To clarify ABCIQuery(p, h) will return value and proof for p and height h+1? Even if h+1 doesn't exist?

From my understanding, h+1 does exist in any query for h because the root of the consensus state for block h is the AppHash. The AppHash is the hash of the application state of the last block.

So a proof generated for block h is created using the AppHash set h+1, therefore h+1 does exist, it just may not have been signed and committed yet. If h had not been signed and committed yet it should be impossible to generate the proof since the application state could still change. Does that make sense?

I need to test this, but I believe the events are associated with the ABCI height (ie, the height in which the state gets committed), not the IAVL height. This would make things even easier for relayers, not the options mentioned above.

Not fully certain, I have to test this is the case tomorrow.

The path forward here isn't yet clear; let's come to consensus on this in a meeting & then tackle it again once we've updated the relayer. At minimum, we should abstract the height differential somewhere so that + 1 isn't scattered anywhere.

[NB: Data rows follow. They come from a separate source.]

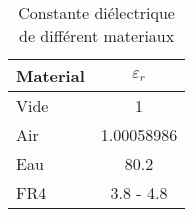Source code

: \begin{table}
    \caption{Constante diélectrique de différent materiaux}
    \label{tab:speed-of-light}
    \begin{tabular}{l | c}
        \toprule
        Material & $\varepsilon_r$ \\
        \midrule
        \hline
        Vide & 1\\
        Air  & 1.00058986\\
        Eau  & 80.2\\
        FR4  & 3.8 - 4.8\\
        \bottomrule
    \end{tabular}
\end{table}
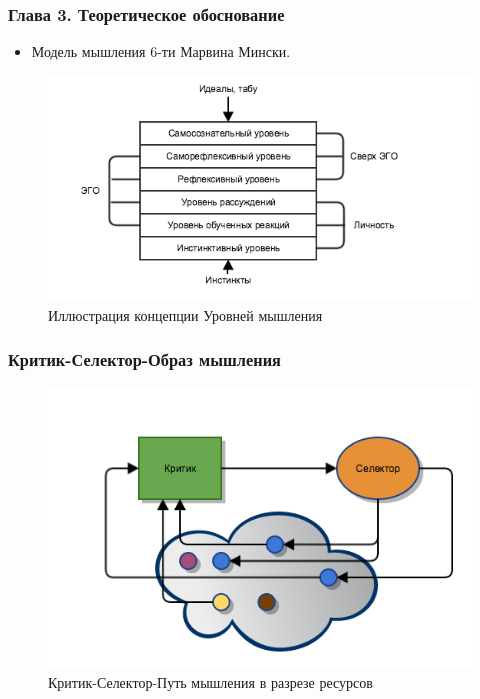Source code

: \documentclass[14pt]{beamer}
\begin{document}
\begin{frame}
\frametitle{Глава 3. Теоретическое обоснование}
	\begin{itemize}
		\item  Модель мышления 6-ти Марвина Мински.
	\end{itemize}
\begin{figure} [h] 
  \center
  \includegraphics [scale=0.6] {thinkinglevels}
  \caption{Иллюстрация концепции Уровней мышления} 
  \label{img:thinkinglevels}  
\end{figure}
\end{frame}


\begin{frame}
\frametitle{Критик-Селектор-Образ мышления}
\begin{figure} [h] 
  \center
  \includegraphics [scale=0.6] {CSW_EX}
  \caption{Критик-Селектор-Путь мышления в разрезе ресурсов} 
  \label{img:csw_ex}  
\end{figure}
\end{frame}
\end{document}
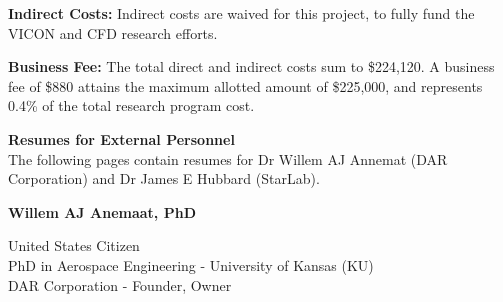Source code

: \documentclass[11pt]{article}
\begin{document}
{\bf Indirect Costs:} Indirect costs are waived for this project, to fully fund the VICON and CFD research efforts.


{\bf Business Fee:} The total direct and indirect costs sum to \$224,120.  A business fee of \$880 attains the maximum allotted amount of \$225,000, and represents 0.4\% of the total research program cost.


{\bf Resumes for External Personnel} \\
The following pages contain resumes for Dr Willem AJ Annemat (DAR Corporation) and Dr James E Hubbard (StarLab).




\newpage
{\bf \Large Willem AJ Anemaat, PhD}

United States Citizen \\
PhD in Aerospace Engineering - University of Kansas (KU) \\
DAR Corporation - Founder, Owner
\end{document}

One idea would be hiding +1 from the user, i.e., pushing this responsibility to the server side (Tendermint). So the flow would be: 1) ABCIQuery(p, h) which returns the result and the proof p that is related to AppHash after block at height h is executed, and 2) GetHeaderToProve(h) that would return header at height h+1. In this case a user (for example relayer) does not need to understand Tendermint blockchain internals (+1 offset). The potential issue would be the fact that GetHeaderToProve would potentially block until the block at height h+1 is committed.

For now, let's abstract this +1 in a helpfully named SDK function, then use it in the relayer, and avoid lots of +1s everywhere.

We should do this as soon as we start updating the relayer.